------ MATERIAL FOR THIS TASK ------

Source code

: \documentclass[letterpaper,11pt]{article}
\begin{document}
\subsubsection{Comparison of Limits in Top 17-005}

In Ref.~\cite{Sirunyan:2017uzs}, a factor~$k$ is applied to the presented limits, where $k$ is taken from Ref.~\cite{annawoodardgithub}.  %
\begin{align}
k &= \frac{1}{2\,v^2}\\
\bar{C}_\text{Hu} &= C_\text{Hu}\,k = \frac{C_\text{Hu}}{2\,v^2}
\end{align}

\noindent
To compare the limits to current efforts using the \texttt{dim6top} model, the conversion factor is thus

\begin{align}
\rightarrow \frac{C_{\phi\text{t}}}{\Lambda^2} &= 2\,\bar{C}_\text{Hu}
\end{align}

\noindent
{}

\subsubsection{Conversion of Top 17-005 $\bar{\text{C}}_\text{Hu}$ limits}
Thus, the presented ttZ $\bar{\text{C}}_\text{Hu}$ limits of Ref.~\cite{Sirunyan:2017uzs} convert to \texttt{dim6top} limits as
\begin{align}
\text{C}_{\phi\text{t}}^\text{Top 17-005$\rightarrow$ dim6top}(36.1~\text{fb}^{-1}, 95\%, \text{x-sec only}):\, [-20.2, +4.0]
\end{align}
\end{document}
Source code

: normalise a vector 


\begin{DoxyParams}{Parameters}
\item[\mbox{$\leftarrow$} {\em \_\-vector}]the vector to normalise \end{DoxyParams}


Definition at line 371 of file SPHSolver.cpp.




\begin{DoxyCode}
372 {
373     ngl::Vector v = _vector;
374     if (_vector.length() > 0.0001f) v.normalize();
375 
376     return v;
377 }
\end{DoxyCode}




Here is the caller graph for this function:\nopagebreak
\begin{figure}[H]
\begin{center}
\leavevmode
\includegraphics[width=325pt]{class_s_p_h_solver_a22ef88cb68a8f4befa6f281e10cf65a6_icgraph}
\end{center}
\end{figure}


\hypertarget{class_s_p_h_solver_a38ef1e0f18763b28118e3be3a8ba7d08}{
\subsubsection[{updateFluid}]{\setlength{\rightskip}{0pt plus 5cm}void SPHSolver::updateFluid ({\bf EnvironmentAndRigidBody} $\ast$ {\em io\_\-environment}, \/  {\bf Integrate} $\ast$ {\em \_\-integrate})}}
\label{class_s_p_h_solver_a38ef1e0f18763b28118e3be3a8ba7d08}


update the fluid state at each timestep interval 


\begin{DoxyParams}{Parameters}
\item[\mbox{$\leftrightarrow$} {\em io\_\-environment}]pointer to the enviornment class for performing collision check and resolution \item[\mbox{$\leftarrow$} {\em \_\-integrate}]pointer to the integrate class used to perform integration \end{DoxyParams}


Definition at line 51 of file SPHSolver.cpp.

------

* [WHAT NEEDS TO BE DONE]:
In full, transcribe each entry of the material exactly.

* [REPLY TO THE TASK]:
Source code

: \documentclass[letterpaper,11pt]{article}
\begin{document}
\subsubsection{Comparison of Limits in Top 17-005}

In Ref.~\cite{Sirunyan:2017uzs}, a factor~$k$ is applied to the presented limits, where $k$ is taken from Ref.~\cite{annawoodardgithub}.  %
\begin{align}
k &= \frac{1}{2\,v^2}\\
\bar{C}_\text{Hu} &= C_\text{Hu}\,k = \frac{C_\text{Hu}}{2\,v^2}
\end{align}

\noindent
To compare the limits to current efforts using the \texttt{dim6top} model, the conversion factor is thus

\begin{align}
\rightarrow \frac{C_{\phi\text{t}}}{\Lambda^2} &= 2\,\bar{C}_\text{Hu}
\end{align}

\noindent
{}

\subsubsection{Conversion of Top 17-005 $\bar{\text{C}}_\text{Hu}$ limits}
Thus, the presented ttZ $\bar{\text{C}}_\text{Hu}$ limits of Ref.~\cite{Sirunyan:2017uzs} convert to \texttt{dim6top} limits as
\begin{align}
\text{C}_{\phi\text{t}}^\text{Top 17-005$\rightarrow$ dim6top}(36.1~\text{fb}^{-1}, 95\%, \text{x-sec only}):\, [-20.2, +4.0]
\end{align}
\end{document}
Source code

: normalise a vector 


\begin{DoxyParams}{Parameters}
\item[\mbox{$\leftarrow$} {\em \_\-vector}]the vector to normalise \end{DoxyParams}


Definition at line 371 of file SPHSolver.cpp.




\begin{DoxyCode}
372 {
373     ngl::Vector v = _vector;
374     if (_vector.length() > 0.0001f) v.normalize();
375 
376     return v;
377 }
\end{DoxyCode}




Here is the caller graph for this function:\nopagebreak
\begin{figure}[H]
\begin{center}
\leavevmode
\includegraphics[width=325pt]{class_s_p_h_solver_a22ef88cb68a8f4befa6f281e10cf65a6_icgraph}
\end{center}
\end{figure}


\hypertarget{class_s_p_h_solver_a38ef1e0f18763b28118e3be3a8ba7d08}{
\subsubsection[{updateFluid}]{\setlength{\rightskip}{0pt plus 5cm}void SPHSolver::updateFluid ({\bf EnvironmentAndRigidBody} $\ast$ {\em io\_\-environment}, \/  {\bf Integrate} $\ast$ {\em \_\-integrate})}}
\label{class_s_p_h_solver_a38ef1e0f18763b28118e3be3a8ba7d08}


update the fluid state at each timestep interval 


\begin{DoxyParams}{Parameters}
\item[\mbox{$\leftrightarrow$} {\em io\_\-environment}]pointer to the enviornment class for performing collision check and resolution \item[\mbox{$\leftarrow$} {\em \_\-integrate}]pointer to the integrate class used to perform integration \end{DoxyParams}


Definition at line 51 of file SPHSolver.cpp.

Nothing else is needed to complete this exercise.